Where the government does have a role is in granting licenses to carriers to offer cable and DSL service, a power that municipalities gained for two historic reasons:
- Cable started as a competitor to TV, which was distributed through the public airwaves. Government wanted a level playing field so that local TV would be available to all citizens, no matter whether through antennas or cable jacks.
- Carriers wanted to ensure a large enough customer base to justify the massive capital investments, so they were willing to trade exclusive service for the "must carry" rules for local TV and some regulation over rates. In the 1980s, Congress took away local officials' rights over most cable providers, leaving that to a federal government unwilling to confront industry.
All this explains why the cable and DSL providers, having seen cellular carriers impose data caps as part of pricey data plans this summer, are confident they can do the same. But unlike cellular carriers, they can't claim scarcity, which exposes the caps as moneymaking schemes, both through higher rates via tiered plans and by steering customers to their services rather than those of competitors. The risk of the latter is much greater in the world of cable connections than in cellular ones.
Internet video will be the first victim
Cable and DSL carriers say their caps will be very high: several hundred gigabytes per month, though some are testing lower caps. Almost no one will be affected because, they claim, most people use a couple dozen gigabytes or less.
That's the same argument the cellular carriers made, and we'll see a similar result. There's a big shift under way as users get more video over the Internet rather than though standard TV channels. Premium channels such as Showtime and HBO have limited their shows' availability in the rental market (physical and streamed) to stem the loss of subscribers, but that's the tip of the iceberg.

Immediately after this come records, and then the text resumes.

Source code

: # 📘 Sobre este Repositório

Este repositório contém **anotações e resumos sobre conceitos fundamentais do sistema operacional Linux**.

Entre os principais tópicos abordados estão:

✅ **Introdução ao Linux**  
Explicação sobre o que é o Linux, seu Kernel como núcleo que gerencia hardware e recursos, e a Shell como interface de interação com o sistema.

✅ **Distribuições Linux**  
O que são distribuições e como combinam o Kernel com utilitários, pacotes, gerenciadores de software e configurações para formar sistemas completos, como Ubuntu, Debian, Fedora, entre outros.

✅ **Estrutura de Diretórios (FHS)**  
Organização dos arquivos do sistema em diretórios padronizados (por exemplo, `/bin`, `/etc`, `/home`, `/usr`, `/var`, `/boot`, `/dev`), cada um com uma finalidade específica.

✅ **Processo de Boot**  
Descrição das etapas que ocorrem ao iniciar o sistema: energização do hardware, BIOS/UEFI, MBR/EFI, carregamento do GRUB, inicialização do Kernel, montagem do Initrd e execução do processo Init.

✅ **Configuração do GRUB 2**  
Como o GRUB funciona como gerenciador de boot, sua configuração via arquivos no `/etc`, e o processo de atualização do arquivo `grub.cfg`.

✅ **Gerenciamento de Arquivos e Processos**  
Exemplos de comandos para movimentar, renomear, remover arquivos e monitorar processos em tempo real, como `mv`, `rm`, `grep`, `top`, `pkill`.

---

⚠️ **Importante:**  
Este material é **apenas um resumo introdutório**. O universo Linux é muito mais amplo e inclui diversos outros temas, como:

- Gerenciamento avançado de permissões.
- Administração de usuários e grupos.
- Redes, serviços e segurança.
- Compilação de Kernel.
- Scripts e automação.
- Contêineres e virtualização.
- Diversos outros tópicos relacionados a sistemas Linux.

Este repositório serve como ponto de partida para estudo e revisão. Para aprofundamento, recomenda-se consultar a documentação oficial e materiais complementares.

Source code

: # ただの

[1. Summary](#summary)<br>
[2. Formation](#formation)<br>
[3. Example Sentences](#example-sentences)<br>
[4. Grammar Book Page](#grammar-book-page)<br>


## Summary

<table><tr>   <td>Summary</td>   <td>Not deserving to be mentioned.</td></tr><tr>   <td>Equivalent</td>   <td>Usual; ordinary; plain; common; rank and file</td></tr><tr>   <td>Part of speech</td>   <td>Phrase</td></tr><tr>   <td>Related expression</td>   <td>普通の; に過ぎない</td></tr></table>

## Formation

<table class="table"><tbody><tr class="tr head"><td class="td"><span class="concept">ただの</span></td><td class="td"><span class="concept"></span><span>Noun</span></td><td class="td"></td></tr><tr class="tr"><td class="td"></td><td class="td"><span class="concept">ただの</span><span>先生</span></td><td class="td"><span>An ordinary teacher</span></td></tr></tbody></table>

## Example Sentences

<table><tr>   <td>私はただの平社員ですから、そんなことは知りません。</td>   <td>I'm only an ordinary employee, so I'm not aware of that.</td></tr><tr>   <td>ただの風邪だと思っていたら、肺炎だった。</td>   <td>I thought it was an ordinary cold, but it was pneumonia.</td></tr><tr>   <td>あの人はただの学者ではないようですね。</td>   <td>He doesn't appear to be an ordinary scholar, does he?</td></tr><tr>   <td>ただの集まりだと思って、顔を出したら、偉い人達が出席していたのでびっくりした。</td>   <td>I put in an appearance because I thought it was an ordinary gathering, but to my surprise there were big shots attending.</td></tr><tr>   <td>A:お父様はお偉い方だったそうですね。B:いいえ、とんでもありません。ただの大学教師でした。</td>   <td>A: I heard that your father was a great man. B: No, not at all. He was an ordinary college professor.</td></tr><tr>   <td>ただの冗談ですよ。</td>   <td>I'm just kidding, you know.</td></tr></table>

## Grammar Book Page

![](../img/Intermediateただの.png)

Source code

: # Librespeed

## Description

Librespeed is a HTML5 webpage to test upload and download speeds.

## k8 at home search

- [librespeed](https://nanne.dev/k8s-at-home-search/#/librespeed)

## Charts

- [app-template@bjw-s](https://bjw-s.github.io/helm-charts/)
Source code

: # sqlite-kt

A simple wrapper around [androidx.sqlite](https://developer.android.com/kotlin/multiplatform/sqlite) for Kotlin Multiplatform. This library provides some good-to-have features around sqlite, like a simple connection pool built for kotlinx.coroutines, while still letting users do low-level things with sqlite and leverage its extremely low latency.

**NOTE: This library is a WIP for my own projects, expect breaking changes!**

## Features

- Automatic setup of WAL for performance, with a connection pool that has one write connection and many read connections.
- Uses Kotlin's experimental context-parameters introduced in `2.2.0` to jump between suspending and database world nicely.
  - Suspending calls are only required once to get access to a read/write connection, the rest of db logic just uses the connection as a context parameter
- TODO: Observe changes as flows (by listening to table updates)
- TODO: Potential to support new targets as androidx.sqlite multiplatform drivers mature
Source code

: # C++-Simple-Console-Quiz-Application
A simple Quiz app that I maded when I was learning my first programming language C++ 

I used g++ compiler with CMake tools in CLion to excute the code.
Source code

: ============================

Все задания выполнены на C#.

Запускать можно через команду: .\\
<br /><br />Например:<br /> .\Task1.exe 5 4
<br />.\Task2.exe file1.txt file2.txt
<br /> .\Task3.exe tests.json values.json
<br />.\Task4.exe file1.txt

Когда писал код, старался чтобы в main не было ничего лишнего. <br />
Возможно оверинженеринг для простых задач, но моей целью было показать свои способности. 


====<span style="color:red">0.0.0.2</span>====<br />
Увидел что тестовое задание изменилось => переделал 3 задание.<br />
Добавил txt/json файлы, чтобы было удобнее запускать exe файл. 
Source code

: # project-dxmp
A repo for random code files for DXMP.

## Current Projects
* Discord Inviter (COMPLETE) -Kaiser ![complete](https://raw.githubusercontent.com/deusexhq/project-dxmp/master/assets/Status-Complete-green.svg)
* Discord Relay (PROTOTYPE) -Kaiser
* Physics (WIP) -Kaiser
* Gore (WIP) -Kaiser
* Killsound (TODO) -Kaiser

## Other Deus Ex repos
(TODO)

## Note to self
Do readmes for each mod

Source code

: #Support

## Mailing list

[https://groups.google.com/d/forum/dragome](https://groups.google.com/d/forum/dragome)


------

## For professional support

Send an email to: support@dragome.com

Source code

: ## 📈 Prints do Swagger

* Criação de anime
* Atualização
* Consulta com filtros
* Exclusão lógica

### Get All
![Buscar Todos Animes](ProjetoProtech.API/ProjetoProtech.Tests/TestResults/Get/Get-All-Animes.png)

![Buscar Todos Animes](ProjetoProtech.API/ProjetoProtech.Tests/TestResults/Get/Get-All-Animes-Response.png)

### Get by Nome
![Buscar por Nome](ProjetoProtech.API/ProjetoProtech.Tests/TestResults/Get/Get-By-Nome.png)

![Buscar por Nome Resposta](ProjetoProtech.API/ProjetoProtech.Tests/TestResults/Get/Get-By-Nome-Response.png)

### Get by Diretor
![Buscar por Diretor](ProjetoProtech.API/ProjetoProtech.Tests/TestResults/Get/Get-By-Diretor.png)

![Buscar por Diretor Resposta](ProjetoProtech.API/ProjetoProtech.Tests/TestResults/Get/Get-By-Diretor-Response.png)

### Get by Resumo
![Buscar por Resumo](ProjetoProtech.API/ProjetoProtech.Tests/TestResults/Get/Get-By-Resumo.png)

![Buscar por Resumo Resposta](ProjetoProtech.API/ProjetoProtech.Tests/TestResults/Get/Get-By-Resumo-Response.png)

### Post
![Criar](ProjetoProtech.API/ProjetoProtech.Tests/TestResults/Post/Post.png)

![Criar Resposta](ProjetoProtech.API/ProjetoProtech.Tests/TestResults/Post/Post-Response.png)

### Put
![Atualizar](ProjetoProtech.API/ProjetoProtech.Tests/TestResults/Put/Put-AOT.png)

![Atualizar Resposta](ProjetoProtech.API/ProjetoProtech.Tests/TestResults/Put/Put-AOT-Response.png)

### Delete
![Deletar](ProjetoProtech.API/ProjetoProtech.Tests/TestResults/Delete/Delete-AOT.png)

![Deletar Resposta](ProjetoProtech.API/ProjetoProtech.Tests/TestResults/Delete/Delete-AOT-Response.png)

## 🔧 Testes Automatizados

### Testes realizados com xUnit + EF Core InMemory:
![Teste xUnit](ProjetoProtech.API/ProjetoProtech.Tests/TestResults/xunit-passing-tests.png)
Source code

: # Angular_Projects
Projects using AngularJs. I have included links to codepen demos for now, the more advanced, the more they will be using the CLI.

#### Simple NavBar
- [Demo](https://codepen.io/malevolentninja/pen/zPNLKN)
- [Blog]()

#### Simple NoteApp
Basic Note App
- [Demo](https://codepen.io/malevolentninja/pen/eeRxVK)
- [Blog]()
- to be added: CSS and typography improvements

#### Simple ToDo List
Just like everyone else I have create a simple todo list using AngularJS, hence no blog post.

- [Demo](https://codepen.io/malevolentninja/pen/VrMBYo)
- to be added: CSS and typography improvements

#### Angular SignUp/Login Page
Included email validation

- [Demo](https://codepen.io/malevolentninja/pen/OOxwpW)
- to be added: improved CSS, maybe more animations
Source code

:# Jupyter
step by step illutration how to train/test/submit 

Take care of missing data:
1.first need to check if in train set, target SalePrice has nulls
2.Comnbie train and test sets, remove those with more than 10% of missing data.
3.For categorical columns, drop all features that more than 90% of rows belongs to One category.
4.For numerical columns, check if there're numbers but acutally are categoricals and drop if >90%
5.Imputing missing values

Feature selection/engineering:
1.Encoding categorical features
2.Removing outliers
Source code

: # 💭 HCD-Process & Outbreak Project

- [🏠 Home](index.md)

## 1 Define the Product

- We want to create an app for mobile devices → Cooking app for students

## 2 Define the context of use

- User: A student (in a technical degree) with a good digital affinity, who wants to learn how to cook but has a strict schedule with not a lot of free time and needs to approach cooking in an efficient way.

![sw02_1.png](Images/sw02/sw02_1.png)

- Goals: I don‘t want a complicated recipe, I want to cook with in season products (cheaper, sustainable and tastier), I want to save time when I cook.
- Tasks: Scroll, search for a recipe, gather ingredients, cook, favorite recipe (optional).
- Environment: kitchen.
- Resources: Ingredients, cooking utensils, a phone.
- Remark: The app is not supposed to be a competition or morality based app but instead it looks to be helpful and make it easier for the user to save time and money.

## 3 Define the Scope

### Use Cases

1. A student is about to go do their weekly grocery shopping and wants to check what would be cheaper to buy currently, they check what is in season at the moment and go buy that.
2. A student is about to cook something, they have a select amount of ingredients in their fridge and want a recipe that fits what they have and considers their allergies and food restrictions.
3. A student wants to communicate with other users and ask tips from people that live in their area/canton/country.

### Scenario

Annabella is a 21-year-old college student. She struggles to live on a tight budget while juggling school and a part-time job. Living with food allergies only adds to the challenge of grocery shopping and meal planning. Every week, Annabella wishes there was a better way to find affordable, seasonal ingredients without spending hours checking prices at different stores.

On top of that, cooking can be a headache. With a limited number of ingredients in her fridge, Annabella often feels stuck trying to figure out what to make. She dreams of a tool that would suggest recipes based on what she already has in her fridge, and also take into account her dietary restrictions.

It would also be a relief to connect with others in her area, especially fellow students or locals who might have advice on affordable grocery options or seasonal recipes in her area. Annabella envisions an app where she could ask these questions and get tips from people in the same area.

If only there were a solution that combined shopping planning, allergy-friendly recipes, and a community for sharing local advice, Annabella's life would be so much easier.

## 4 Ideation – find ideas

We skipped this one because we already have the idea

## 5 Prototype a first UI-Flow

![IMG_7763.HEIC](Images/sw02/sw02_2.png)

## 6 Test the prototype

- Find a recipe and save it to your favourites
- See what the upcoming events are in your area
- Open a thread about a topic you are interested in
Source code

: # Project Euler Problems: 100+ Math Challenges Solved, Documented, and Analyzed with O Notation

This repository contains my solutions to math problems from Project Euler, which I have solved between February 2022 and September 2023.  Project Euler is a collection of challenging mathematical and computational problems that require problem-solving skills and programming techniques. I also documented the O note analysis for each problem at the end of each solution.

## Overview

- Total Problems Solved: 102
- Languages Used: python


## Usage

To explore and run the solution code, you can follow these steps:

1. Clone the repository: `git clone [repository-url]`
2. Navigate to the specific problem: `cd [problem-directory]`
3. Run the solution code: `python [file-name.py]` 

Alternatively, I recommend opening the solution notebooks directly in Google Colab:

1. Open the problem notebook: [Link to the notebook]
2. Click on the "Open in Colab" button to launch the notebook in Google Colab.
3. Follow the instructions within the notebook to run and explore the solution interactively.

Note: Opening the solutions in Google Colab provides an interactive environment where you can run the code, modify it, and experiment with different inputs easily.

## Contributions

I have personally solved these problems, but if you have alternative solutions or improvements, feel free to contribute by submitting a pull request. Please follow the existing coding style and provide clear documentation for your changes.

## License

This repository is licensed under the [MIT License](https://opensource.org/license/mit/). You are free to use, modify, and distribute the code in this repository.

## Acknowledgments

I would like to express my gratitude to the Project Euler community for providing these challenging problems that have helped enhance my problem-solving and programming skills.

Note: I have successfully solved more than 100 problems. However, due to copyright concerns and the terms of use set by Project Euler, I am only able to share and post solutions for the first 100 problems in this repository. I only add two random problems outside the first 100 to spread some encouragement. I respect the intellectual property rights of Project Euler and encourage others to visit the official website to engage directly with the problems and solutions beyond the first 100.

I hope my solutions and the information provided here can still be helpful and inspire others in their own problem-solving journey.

Within a decade, people might get most of their video content from the Internet rather than watch traditional TV. When that happens, the cable and DSL carriers stand to lose billions of cable TV fees as households drop their "triple play" services to Internet-only. The phone portion of the triplet is also migrating fast to cellphones, and calling in general is shrinking as people send texts and email instead.
That's why Verizon Wireless and AT&T now charge a "network access" fee instead of a calling fee -- they know call volume is going down, and people have been dropping their minutes. The solution: End the notion of minutes and charge a flat fee whether you call or not. You can easily predict the same pattern in the cable and DSL industry (the main DSL providers offer TV services).